◆ Activity
Look through the data below for the line with "The strongest examples", and transcribe it exactly together with each line after it up to and including the line with "Per-task variation reflects". Give nothing else.

◆ Given data
Start of Block

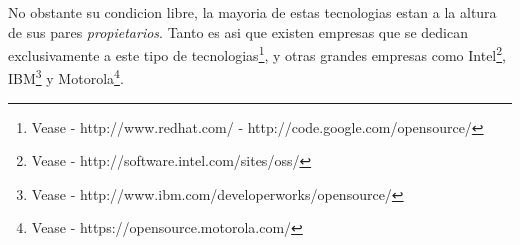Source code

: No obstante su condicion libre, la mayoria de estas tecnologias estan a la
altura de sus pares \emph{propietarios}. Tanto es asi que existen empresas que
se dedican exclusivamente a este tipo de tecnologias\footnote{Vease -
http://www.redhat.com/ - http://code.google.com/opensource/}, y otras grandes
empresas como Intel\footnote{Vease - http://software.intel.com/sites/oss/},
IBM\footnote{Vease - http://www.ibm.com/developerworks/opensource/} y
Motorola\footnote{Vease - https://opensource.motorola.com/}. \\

End of Block
Start of Block

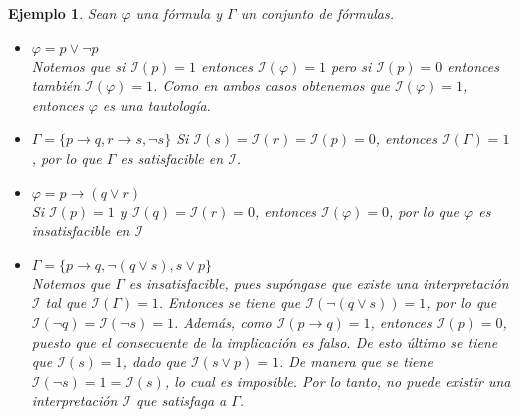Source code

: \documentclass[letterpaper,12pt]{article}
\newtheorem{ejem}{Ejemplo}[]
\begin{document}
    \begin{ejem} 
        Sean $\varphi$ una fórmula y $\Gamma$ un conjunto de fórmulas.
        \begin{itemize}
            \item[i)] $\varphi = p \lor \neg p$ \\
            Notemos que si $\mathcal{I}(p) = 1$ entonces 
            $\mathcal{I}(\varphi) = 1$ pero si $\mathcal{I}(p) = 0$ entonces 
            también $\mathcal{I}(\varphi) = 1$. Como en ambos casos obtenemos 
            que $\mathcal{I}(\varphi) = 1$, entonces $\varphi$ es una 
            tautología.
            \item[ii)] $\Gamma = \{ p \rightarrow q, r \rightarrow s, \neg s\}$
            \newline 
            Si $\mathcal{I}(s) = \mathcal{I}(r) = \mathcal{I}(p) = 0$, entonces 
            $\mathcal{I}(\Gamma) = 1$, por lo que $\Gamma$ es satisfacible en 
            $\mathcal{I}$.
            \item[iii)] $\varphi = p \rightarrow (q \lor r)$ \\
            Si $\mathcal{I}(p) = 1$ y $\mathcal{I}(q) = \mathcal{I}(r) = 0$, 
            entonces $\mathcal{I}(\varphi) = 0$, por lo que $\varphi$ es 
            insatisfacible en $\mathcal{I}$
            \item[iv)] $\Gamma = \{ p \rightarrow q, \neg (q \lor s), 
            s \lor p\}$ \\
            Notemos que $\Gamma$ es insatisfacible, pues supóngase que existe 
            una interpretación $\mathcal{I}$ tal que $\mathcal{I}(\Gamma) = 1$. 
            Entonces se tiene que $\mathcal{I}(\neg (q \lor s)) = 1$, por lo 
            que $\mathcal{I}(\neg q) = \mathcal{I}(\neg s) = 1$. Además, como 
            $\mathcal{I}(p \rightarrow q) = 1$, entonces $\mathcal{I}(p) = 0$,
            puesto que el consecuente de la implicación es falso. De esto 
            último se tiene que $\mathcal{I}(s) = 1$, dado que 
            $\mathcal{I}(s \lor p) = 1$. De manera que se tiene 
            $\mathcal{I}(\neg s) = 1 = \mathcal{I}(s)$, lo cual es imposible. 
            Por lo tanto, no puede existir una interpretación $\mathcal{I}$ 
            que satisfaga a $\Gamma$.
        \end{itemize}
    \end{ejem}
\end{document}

End of Block
Start of Block

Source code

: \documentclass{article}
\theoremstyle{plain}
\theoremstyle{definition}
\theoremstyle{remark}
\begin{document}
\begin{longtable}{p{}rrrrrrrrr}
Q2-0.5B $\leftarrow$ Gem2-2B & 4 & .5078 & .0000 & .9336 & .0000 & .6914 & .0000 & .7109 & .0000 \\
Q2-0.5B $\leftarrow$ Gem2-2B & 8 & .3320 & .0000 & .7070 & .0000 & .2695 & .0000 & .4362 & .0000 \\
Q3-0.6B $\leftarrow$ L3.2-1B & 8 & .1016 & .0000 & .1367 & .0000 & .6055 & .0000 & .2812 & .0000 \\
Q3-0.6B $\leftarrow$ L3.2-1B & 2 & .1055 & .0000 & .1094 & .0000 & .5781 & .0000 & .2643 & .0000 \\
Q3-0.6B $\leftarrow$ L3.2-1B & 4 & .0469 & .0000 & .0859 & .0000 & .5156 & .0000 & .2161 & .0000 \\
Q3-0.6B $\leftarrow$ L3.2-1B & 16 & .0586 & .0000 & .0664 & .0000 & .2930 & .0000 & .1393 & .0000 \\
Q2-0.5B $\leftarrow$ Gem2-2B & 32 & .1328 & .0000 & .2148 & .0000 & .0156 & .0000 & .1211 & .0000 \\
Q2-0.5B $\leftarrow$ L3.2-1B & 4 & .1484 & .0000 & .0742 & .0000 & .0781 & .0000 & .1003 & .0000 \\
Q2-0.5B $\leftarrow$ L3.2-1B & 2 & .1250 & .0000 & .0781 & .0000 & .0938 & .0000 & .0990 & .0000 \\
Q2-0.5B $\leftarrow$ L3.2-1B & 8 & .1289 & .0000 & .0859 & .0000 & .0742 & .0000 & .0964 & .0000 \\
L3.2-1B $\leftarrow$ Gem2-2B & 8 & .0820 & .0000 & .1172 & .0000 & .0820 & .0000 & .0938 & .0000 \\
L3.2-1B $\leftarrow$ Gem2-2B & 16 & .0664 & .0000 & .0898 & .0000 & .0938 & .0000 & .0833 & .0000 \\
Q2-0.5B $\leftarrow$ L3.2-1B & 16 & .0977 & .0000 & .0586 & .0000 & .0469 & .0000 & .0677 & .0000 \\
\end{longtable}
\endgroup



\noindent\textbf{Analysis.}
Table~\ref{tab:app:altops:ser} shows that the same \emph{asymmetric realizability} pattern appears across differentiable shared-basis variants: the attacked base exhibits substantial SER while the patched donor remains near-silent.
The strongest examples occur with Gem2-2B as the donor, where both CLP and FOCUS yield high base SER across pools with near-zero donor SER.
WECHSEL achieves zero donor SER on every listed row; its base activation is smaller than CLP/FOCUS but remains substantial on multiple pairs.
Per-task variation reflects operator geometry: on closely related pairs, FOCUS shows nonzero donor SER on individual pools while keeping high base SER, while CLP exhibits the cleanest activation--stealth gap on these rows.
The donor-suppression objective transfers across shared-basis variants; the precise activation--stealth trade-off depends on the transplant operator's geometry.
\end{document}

End of Block

◆ Response to this task
The strongest examples occur with Gem2-2B as the donor, where both CLP and FOCUS yield high base SER across pools with near-zero donor SER.
WECHSEL achieves zero donor SER on every listed row; its base activation is smaller than CLP/FOCUS but remains substantial on multiple pairs.
Per-task variation reflects operator geometry: on closely related pairs, FOCUS shows nonzero donor SER on individual pools while keeping high base SER, while CLP exhibits the cleanest activation--stealth gap on these rows.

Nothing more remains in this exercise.